If Aeolus lends you the West Wind, be careful, don't let some numbskull in the crew fool with it.
Book 21, line 404:
While they were
talking Odysseus, master of stratagems, had picked up the great bow
and checked it all over. As a minstrel skilled at the lyre and in
song easily stretches a string round a new leather strap, fixing the
twisted sheep-gut at both ends, so he strung the great bow without
effort or haste. Then with his right hand he tested the string, and
it sang as he plucked it with a sound like a swallow's note. The
suitors were utterly mortified; the color faded from their cheeks;
and to mark the moment there came a thunderclap from Zeus, and
Odysseus' long-suffering heart leapt up for joy at this sign of favor
from the Son of Chronos of the devious ways.
One arrow lay
loose on the table beside him; the rest, which the Achaean lords were
soon to experience, were still inside their hollow quiver. He picked
up this shaft, set it against the bridge of the bow, drew back the
grooved end and the string together, all without rising from his
stool, and, with a straight aim, shot. Not a single axe did he miss.

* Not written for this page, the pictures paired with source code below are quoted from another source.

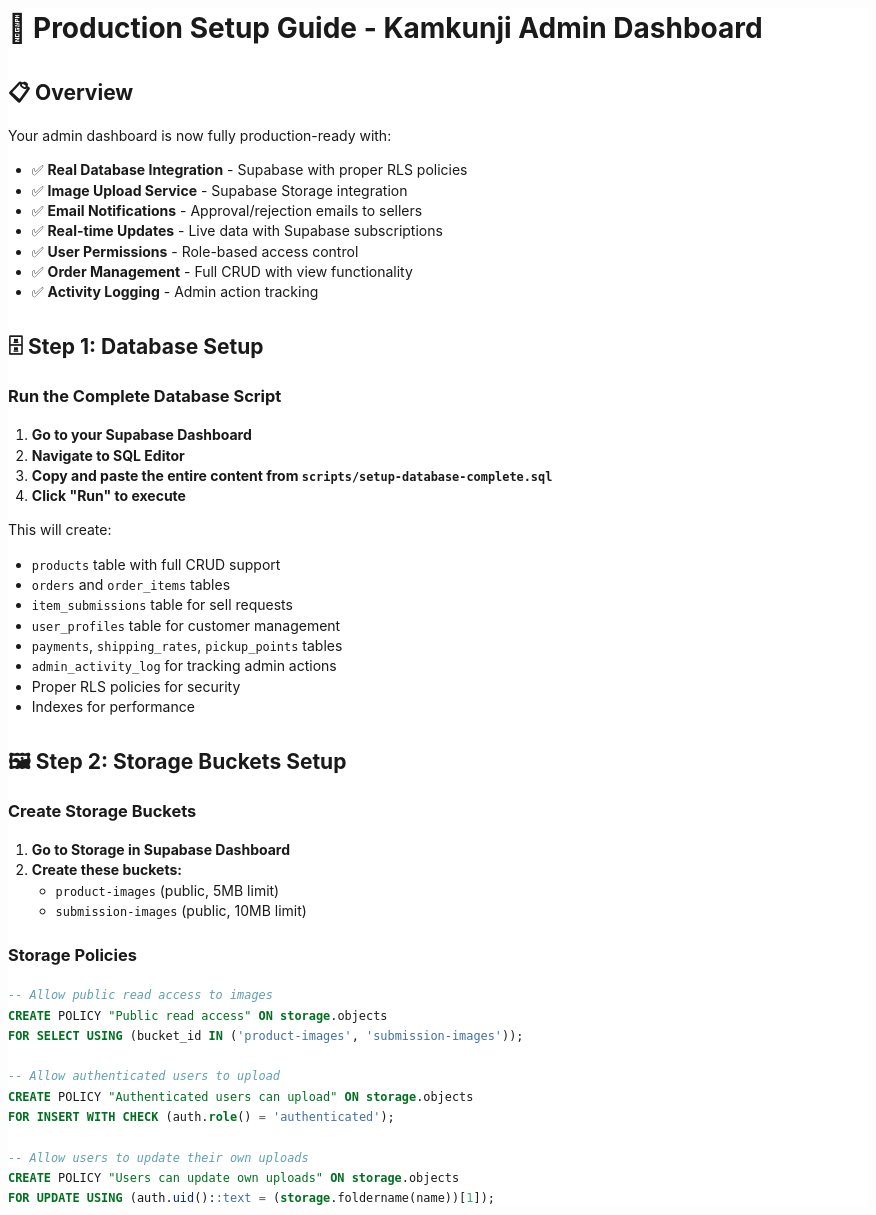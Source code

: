 # 🚀 Production Setup Guide - Kamkunji Admin Dashboard

## 📋 Overview

Your admin dashboard is now fully production-ready with:
- ✅ **Real Database Integration** - Supabase with proper RLS policies
- ✅ **Image Upload Service** - Supabase Storage integration
- ✅ **Email Notifications** - Approval/rejection emails to sellers
- ✅ **Real-time Updates** - Live data with Supabase subscriptions
- ✅ **User Permissions** - Role-based access control
- ✅ **Order Management** - Full CRUD with view functionality
- ✅ **Activity Logging** - Admin action tracking

## 🗄️ Step 1: Database Setup

### Run the Complete Database Script

1. **Go to your Supabase Dashboard**
2. **Navigate to SQL Editor**
3. **Copy and paste the entire content from `scripts/setup-database-complete.sql`**
4. **Click "Run" to execute**

This will create:
- `products` table with full CRUD support
- `orders` and `order_items` tables
- `item_submissions` table for sell requests
- `user_profiles` table for customer management
- `payments`, `shipping_rates`, `pickup_points` tables
- `admin_activity_log` for tracking admin actions
- Proper RLS policies for security
- Indexes for performance

## 🖼️ Step 2: Storage Buckets Setup

### Create Storage Buckets

1. **Go to Storage in Supabase Dashboard**
2. **Create these buckets:**
   - `product-images` (public, 5MB limit)
   - `submission-images` (public, 10MB limit)

### Storage Policies

```sql
-- Allow public read access to images
CREATE POLICY "Public read access" ON storage.objects
FOR SELECT USING (bucket_id IN ('product-images', 'submission-images'));

-- Allow authenticated users to upload
CREATE POLICY "Authenticated users can upload" ON storage.objects
FOR INSERT WITH CHECK (auth.role() = 'authenticated');

-- Allow users to update their own uploads
CREATE POLICY "Users can update own uploads" ON storage.objects
FOR UPDATE USING (auth.uid()::text = (storage.foldername(name))[1]);
```
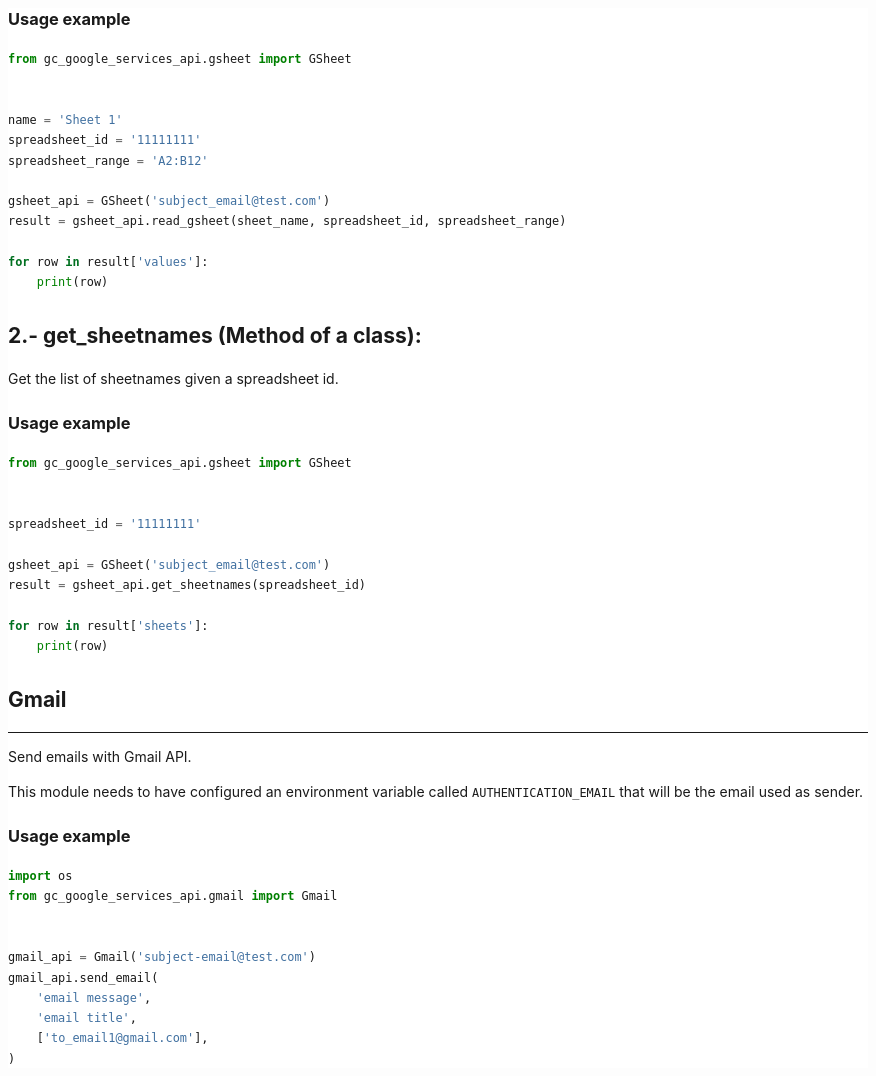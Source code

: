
 ```

```

### Usage example

```python
from gc_google_services_api.gsheet import GSheet


name = 'Sheet 1'
spreadsheet_id = '11111111'
spreadsheet_range = 'A2:B12'

gsheet_api = GSheet('subject_email@test.com')
result = gsheet_api.read_gsheet(sheet_name, spreadsheet_id, spreadsheet_range)

for row in result['values']:
    print(row)
```

## 2.-  **get_sheetnames** (Method of a class):
Get the list of sheetnames given a spreadsheet id.


### Usage example

```python
from gc_google_services_api.gsheet import GSheet


spreadsheet_id = '11111111'

gsheet_api = GSheet('subject_email@test.com')
result = gsheet_api.get_sheetnames(spreadsheet_id)

for row in result['sheets']:
    print(row)
```

## Gmail
----------------------------------
Send emails with Gmail API.

This module needs to have configured an environment variable called `AUTHENTICATION_EMAIL` that will be the email used as sender.

### Usage example

```python
import os
from gc_google_services_api.gmail import Gmail


gmail_api = Gmail('subject-email@test.com')
gmail_api.send_email(
    'email message',
    'email title',
    ['to_email1@gmail.com'],
)
```
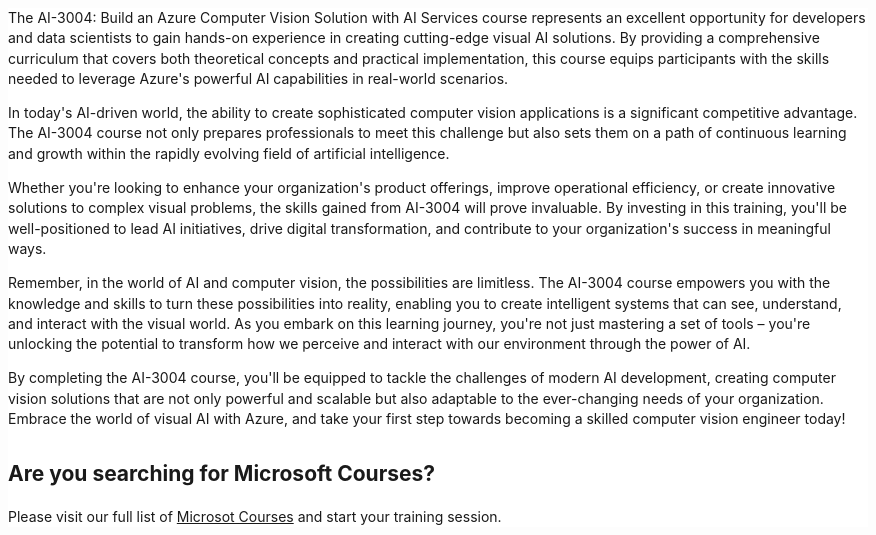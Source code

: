 The AI-3004: Build an Azure Computer Vision Solution with AI Services course represents an excellent opportunity for developers and data scientists to gain hands-on experience in creating cutting-edge visual AI solutions. By providing a comprehensive curriculum that covers both theoretical concepts and practical implementation, this course equips participants with the skills needed to leverage Azure's powerful AI capabilities in real-world scenarios.

In today's AI-driven world, the ability to create sophisticated computer vision applications is a significant competitive advantage. The AI-3004 course not only prepares professionals to meet this challenge but also sets them on a path of continuous learning and growth within the rapidly evolving field of artificial intelligence.

Whether you're looking to enhance your organization's product offerings, improve operational efficiency, or create innovative solutions to complex visual problems, the skills gained from AI-3004 will prove invaluable. By investing in this training, you'll be well-positioned to lead AI initiatives, drive digital transformation, and contribute to your organization's success in meaningful ways.

Remember, in the world of AI and computer vision, the possibilities are limitless. The AI-3004 course empowers you with the knowledge and skills to turn these possibilities into reality, enabling you to create intelligent systems that can see, understand, and interact with the visual world. As you embark on this learning journey, you're not just mastering a set of tools – you're unlocking the potential to transform how we perceive and interact with our environment through the power of AI.

By completing the AI-3004 course, you'll be equipped to tackle the challenges of modern AI development, creating computer vision solutions that are not only powerful and scalable but also adaptable to the ever-changing needs of your organization. Embrace the world of visual AI with Azure, and take your first step towards becoming a skilled computer vision engineer today!

## Are you searching for Microsoft Courses?
Please visit our full list of <a href="https://github.com/esamaric-srl/Microsoft-Courses">Microsot Courses</a> and start your training session.

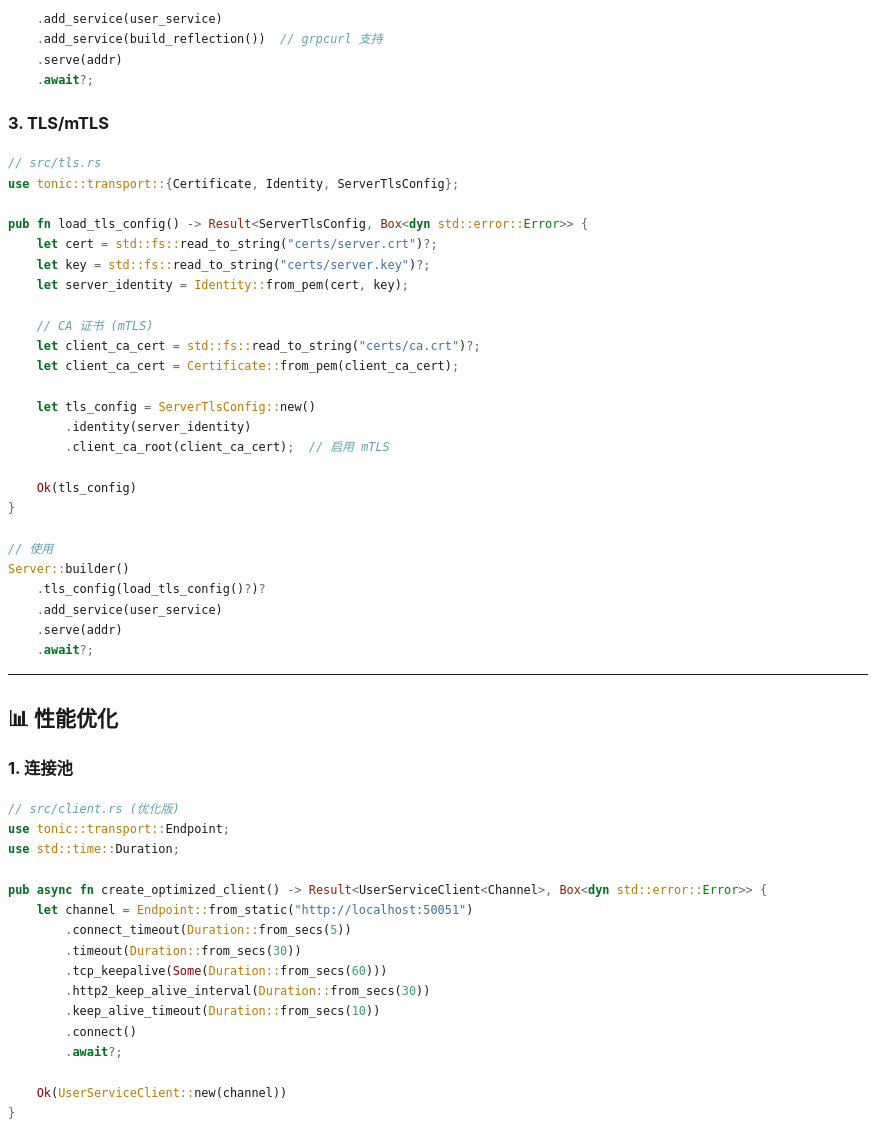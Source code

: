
```rust
    .add_service(user_service)
    .add_service(build_reflection())  // grpcurl 支持
    .serve(addr)
    .await?;
```

### 3. TLS/mTLS

```rust
// src/tls.rs
use tonic::transport::{Certificate, Identity, ServerTlsConfig};

pub fn load_tls_config() -> Result<ServerTlsConfig, Box<dyn std::error::Error>> {
    let cert = std::fs::read_to_string("certs/server.crt")?;
    let key = std::fs::read_to_string("certs/server.key")?;
    let server_identity = Identity::from_pem(cert, key);
    
    // CA 证书 (mTLS)
    let client_ca_cert = std::fs::read_to_string("certs/ca.crt")?;
    let client_ca_cert = Certificate::from_pem(client_ca_cert);
    
    let tls_config = ServerTlsConfig::new()
        .identity(server_identity)
        .client_ca_root(client_ca_cert);  // 启用 mTLS
    
    Ok(tls_config)
}

// 使用
Server::builder()
    .tls_config(load_tls_config()?)?
    .add_service(user_service)
    .serve(addr)
    .await?;
```

---

## 📊 性能优化

### 1. 连接池

```rust
// src/client.rs (优化版)
use tonic::transport::Endpoint;
use std::time::Duration;

pub async fn create_optimized_client() -> Result<UserServiceClient<Channel>, Box<dyn std::error::Error>> {
    let channel = Endpoint::from_static("http://localhost:50051")
        .connect_timeout(Duration::from_secs(5))
        .timeout(Duration::from_secs(30))
        .tcp_keepalive(Some(Duration::from_secs(60)))
        .http2_keep_alive_interval(Duration::from_secs(30))
        .keep_alive_timeout(Duration::from_secs(10))
        .connect()
        .await?;
    
    Ok(UserServiceClient::new(channel))
}
```
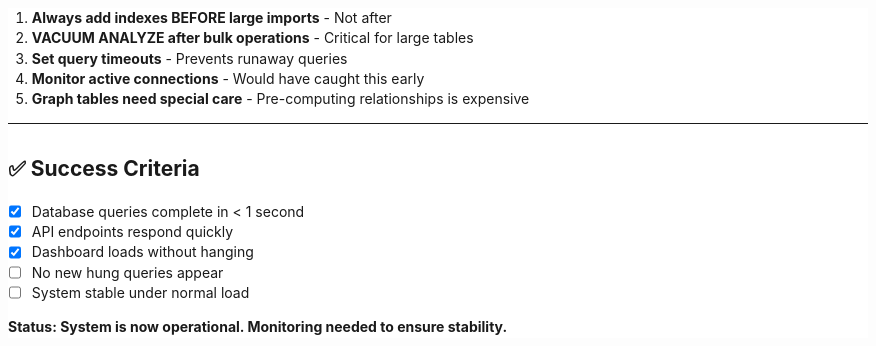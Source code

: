 1. **Always add indexes BEFORE large imports** - Not after
2. **VACUUM ANALYZE after bulk operations** - Critical for large tables
3. **Set query timeouts** - Prevents runaway queries
4. **Monitor active connections** - Would have caught this early
5. **Graph tables need special care** - Pre-computing relationships is expensive

---

## ✅ Success Criteria

- [x] Database queries complete in < 1 second
- [x] API endpoints respond quickly
- [x] Dashboard loads without hanging
- [ ] No new hung queries appear
- [ ] System stable under normal load

**Status: System is now operational. Monitoring needed to ensure stability.**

From the first handle-ring, right through them all and out at the
last the arrow sped with its burden of bronze.
There is order in the universe. Some, anyway. One draw is missing, I think.
That's when
he finally knew he was home and safe. All that remained was to take
out the trash and mop the bloody floor, and get straight with the wife for
being out so late. One of those stories that never really ends.